Team Conflict is an interpersonal problem that occurs between two or more members of a team and affects the results of teamwork, so the team does not perform at optimum levels. Team conflicts are caused by the situation when the balance between perceptions, goals, or/and values of the team is upset, therefore people can no more work together and no shared goals can be achieved in the team environment.
Classification of employee conflicts is the foundation of effective team conflict management, because by having identified a type of conflicts, team leaders are able to choose right conflict resolving tools and apply appropriate conflict management strategies. In this context, let’s try to classify disagreements between team members.
By functional attribute
First of all, conflicts between team members can be functional and dysfunctional.
- Functional conflicts are disagreements that do not significantly affect team performance, so the team remains functional and is able to produce desired results.
- Dysfunctional conflicts are those disagreements between employees that disrupt teamwork and prevent team members from following shared goals, so the entire team becomes dysfunctional and no desired results can be produced.
The listed types of team conflict are defined considering the functional attribute of teams.
By Origin of Conflict
Another way to classify employee conflicts refers to focusing on the origin of conflicts or investigating how a conflict has evolved. Following this idea, the next sources of group conflicts are to be considered.
- Values of team members. Each team member has its own values yet he/she should follow the values of the team. When a disagreement between the values appears, a conflict may arise.
- Goals versus Expectations. Often improperly set goals do not relate to actual expectations, then a group conflict may take place.
- Roles and responsibilities. If the right people are not assigned to the right responsibilities and roles, an employee conflict is likely to arise.
- Lack of resources. Every team has to work using limited resources – this situation increases the risk of group conflict occurrence.
These team conflict types let team leaders use their conflict resolution skills (like Intervention and Feedback) to look at the original reasons for a group conflict.
Besides this way of investigating team conflicts, there is another way to classify conflicts into the following types
- Constructive team conflicts. Such conflicts arise when team members grow personally and increase their qualifications. Constructive team conflicts result in a solution to a problem and create cohesiveness between team members.
- Destructive team conflicts. They arise when the team problem-solving process fails so no solution is generated and the problem still exists. Destructive conflicts between team members defocus group effort and divert energy away from prioritized activities. Such conflicts demoralize the team and make it polarized.

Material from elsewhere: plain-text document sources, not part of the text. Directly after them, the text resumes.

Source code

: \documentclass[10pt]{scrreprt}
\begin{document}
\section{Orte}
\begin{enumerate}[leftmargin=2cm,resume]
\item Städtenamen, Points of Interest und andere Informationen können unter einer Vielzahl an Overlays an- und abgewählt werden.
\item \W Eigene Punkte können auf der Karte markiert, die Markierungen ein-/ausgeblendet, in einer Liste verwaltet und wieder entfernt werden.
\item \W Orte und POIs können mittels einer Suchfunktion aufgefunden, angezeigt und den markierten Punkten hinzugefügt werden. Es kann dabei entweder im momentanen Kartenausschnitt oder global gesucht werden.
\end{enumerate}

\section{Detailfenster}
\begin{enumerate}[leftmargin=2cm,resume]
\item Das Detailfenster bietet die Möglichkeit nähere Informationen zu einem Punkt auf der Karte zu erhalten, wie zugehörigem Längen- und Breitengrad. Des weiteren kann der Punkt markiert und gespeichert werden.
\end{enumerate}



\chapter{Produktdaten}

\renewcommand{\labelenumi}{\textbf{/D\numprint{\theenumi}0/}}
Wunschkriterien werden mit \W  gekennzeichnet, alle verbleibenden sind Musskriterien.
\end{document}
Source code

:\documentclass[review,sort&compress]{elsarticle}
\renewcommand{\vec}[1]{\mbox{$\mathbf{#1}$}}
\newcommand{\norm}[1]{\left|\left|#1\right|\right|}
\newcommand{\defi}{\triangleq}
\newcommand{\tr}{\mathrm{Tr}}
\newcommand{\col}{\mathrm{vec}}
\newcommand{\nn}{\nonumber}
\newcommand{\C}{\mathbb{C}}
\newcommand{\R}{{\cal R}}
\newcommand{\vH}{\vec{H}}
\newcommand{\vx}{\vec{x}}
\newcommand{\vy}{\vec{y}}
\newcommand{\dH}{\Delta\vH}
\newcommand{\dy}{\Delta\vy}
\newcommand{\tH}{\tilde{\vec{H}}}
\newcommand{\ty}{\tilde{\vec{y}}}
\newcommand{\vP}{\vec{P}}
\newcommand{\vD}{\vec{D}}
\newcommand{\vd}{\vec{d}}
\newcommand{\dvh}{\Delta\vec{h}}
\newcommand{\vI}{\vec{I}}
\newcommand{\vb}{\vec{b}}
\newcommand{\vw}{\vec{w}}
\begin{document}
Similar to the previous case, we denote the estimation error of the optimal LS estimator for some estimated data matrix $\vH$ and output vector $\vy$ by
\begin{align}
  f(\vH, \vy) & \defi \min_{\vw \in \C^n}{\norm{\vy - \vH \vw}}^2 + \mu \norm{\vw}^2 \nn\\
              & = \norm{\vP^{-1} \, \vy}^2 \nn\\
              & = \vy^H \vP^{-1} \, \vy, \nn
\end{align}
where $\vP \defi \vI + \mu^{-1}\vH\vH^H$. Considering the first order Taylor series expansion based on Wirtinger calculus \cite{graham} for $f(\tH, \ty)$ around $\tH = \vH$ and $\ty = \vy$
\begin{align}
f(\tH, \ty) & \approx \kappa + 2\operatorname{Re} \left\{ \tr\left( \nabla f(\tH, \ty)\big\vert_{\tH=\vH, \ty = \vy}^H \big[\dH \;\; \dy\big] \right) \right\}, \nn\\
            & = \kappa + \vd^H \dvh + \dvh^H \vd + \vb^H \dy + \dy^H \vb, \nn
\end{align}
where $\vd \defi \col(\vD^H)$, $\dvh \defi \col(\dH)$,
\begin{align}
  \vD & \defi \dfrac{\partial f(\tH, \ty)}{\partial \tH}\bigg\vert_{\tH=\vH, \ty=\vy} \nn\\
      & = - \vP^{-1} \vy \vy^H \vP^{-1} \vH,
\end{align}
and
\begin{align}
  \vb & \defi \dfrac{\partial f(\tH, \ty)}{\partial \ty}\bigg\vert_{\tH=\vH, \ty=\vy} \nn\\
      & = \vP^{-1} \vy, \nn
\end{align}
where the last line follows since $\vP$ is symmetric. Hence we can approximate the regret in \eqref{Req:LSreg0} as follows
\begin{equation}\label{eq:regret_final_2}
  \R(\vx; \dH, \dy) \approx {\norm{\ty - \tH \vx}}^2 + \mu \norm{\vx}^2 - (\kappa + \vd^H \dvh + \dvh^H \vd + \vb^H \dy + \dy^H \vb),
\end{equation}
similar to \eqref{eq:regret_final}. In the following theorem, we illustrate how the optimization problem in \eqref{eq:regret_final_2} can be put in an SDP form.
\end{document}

By understanding all the listed conflict types as well as the given definition, team leaders can achieve better conflict management because they will be able to investigate the nature of team conflicts and generate right resolution.
Conflict isn’t always negative; conflict is inevitable, natural, and even healthy whenever people work together. Conflict can be an effective means for everyone to grow, learn, and become more productive and satisfied in the workplace.
What is unhealthy, however, is the unresolved conflict that is allowed to fester and become a hindrance to an otherwise productive team. Common causes of conflict include employee competition; differences in objectives, values, or perceptions; disagreements about roles, work activities, or individual styles; and breakdowns in communication.
As a result, conflict management is a big part of managing individuals or teams. To manage conflict, a manager must analyze the conflict situation to determine the cause and severity, and then develop a strategy for action. Strategy options include the following.
- Avoidance— Withdrawing from or ignoring conflict.
- Smoothing— Playing down differences to ease conflict.
- Compromise— Giving up something to gain something.
- Collaboration— Mutual problem-solving.
- Confrontation— For verbalization of disagreements.
- Appeal to team objectives— Highlighting the mutual need to reach a higher goal.
- Third-party intervention— Asking an objective third party to mediate.
Remember that conflict should be looked upon as an opportunity. When conflict is identified early, managers can prevent small issues from escalating into major, long-term wars in the workplace.